*Requirement*. What is the number of lines in the data below that contain "encoding"? Answer with that number and no other words.

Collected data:
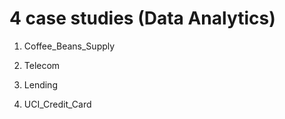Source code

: # 4 case studies (Data Analytics)

1. Coffee_Beans_Supply 

2. Telecom 

3. Lending 

4. UCI_Credit_Card

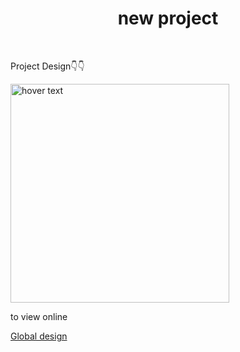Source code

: <h1 style="text-align:center; ">new project</h1>
</br>

<p>Project Design👇👇</p>

  <img src="./src/assets/Screenshot 2024-03-25 at 7.30.32 PM.png" width="350" title="hover text">


</hr>
<p>to view online</p>

[Global design](https://www.rplglobal.com/uz)
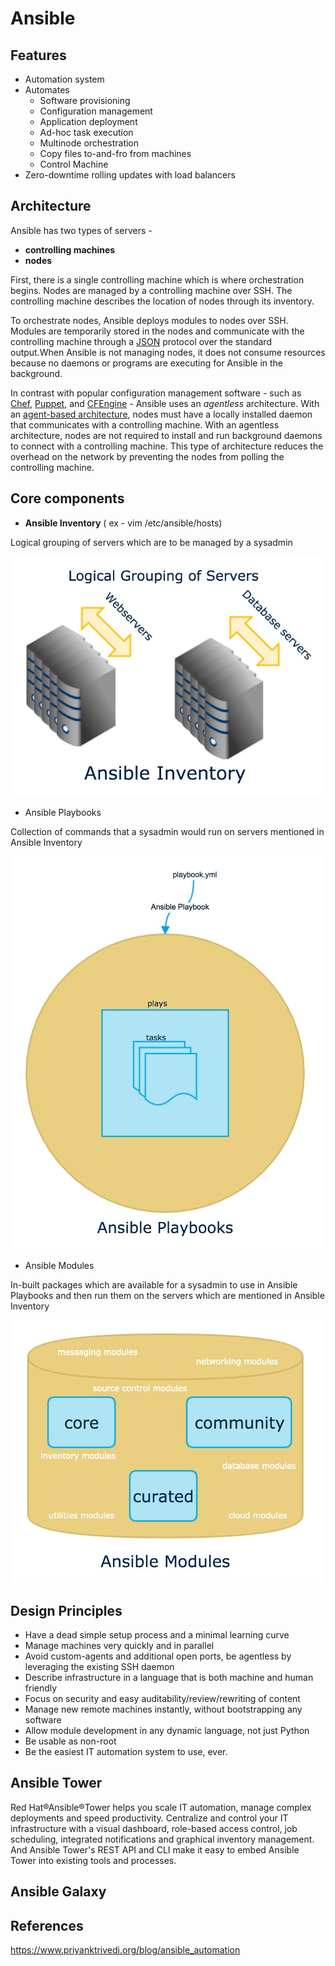 # Ansible

## Features

- Automation system
- Automates
  - Software provisioning
  - Configuration management
  - Application deployment
  - Ad-hoc task execution
  - Multinode orchestration
  - Copy files to-and-fro from machines
  - Control Machine
- Zero-downtime rolling updates with load balancers

## Architecture

Ansible has two types of servers -

- **controlling machines**
- **nodes**

First, there is a single controlling machine which is where orchestration begins. Nodes are managed by a controlling machine over SSH. The controlling machine describes the location of nodes through its inventory.

To orchestrate nodes, Ansible deploys modules to nodes over SSH. Modules are temporarily stored in the nodes and communicate with the controlling machine through a [JSON](https://en.wikipedia.org/wiki/JSON) protocol over the standard output.When Ansible is not managing nodes, it does not consume resources because no daemons or programs are executing for Ansible in the background.

In contrast with popular configuration management software - such as [Chef](https://en.wikipedia.org/wiki/Chef_(software)), [Puppet](https://en.wikipedia.org/wiki/Puppet_(software)), and [CFEngine](https://en.wikipedia.org/wiki/CFEngine) - Ansible uses an *agentless* architecture. With an [agent-based architecture](https://en.wikipedia.org/wiki/Agent-based_model), nodes must have a locally installed daemon that communicates with a controlling machine. With an agentless architecture, nodes are not required to install and run background daemons to connect with a controlling machine. This type of architecture reduces the overhead on the network by preventing the nodes from polling the controlling machine.

## Core components

- **Ansible Inventory** ( ex - vim /etc/ansible/hosts)

Logical grouping of servers which are to be managed by a sysadmin

![image](../../../media/DevOps-Others-Ansible-image1.jpg)

- Ansible Playbooks

Collection of commands that a sysadmin would run on servers mentioned in Ansible Inventory

![image](../../../media/DevOps-Others-Ansible-image2.jpg)

- Ansible Modules

In-built packages which are available for a sysadmin to use in Ansible Playbooks and then run them on the servers which are mentioned in Ansible Inventory

![image](../../../media/DevOps-Others-Ansible-image3.jpg)

## Design Principles

- Have a dead simple setup process and a minimal learning curve
- Manage machines very quickly and in parallel
- Avoid custom-agents and additional open ports, be agentless by leveraging the existing SSH daemon
- Describe infrastructure in a language that is both machine and human friendly
- Focus on security and easy auditability/review/rewriting of content
- Manage new remote machines instantly, without bootstrapping any software
- Allow module development in any dynamic language, not just Python
- Be usable as non-root
- Be the easiest IT automation system to use, ever.

## Ansible Tower

Red Hat®Ansible®Tower helps you scale IT automation, manage complex deployments and speed productivity. Centralize and control your IT infrastructure with a visual dashboard, role-based access control, job scheduling, integrated notifications and graphical inventory management. And Ansible Tower's REST API and CLI make it easy to embed Ansible Tower into existing tools and processes.

## Ansible Galaxy

## References

<https://www.priyanktrivedi.org/blog/ansible_automation>

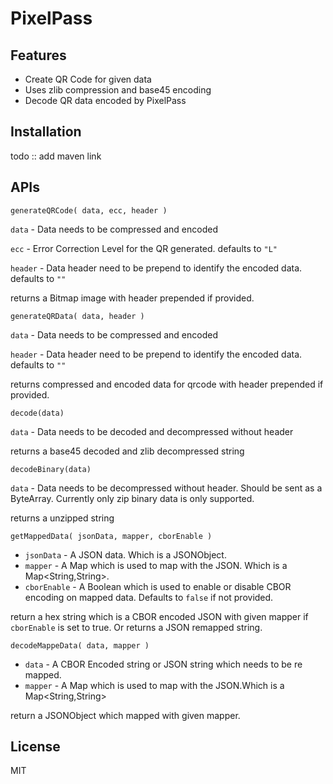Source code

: # PixelPass

## Features

- Create QR Code for given data
- Uses zlib compression and base45 encoding
- Decode QR data encoded by PixelPass

## Installation

todo :: add maven link

## APIs

`generateQRCode( data, ecc, header )`

`data` - Data needs to be compressed and encoded

`ecc` - Error Correction Level for the QR generated. defaults to `"L"`

`header` - Data header need to be prepend to identify the encoded data. defaults to `""`

returns a Bitmap image with header prepended if provided.

`generateQRData( data, header )`

`data` - Data needs to be compressed and encoded

`header` - Data header need to be prepend to identify the encoded data. defaults to `""`

returns compressed and encoded data for qrcode with header prepended if provided.

`decode(data)`

`data` - Data needs to be decoded and decompressed without header

returns a base45 decoded and zlib decompressed string

`decodeBinary(data)`

`data` - Data needs to be decompressed without header. Should be sent as a ByteArray. Currently only zip binary data is only supported.

returns a unzipped string


`getMappedData( jsonData, mapper, cborEnable )`

- `jsonData` - A JSON data. Which is a JSONObject.
- `mapper` - A Map which is used to map with the JSON. Which is a Map<String,String>.
- `cborEnable` - A Boolean which is used to enable or disable CBOR encoding on mapped data. Defaults to `false` if not provided.

return a hex string which is a CBOR encoded JSON with given mapper if `cborEnable` is set to true. Or returns a JSON remapped string.

`decodeMappeData( data, mapper )`

- `data` - A CBOR Encoded string or JSON string which needs to be re mapped.
- `mapper` - A Map which is used to map with the JSON.Which is a Map<String,String>

return a JSONObject which mapped with given mapper.

## License
MIT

*Output of the task*. 2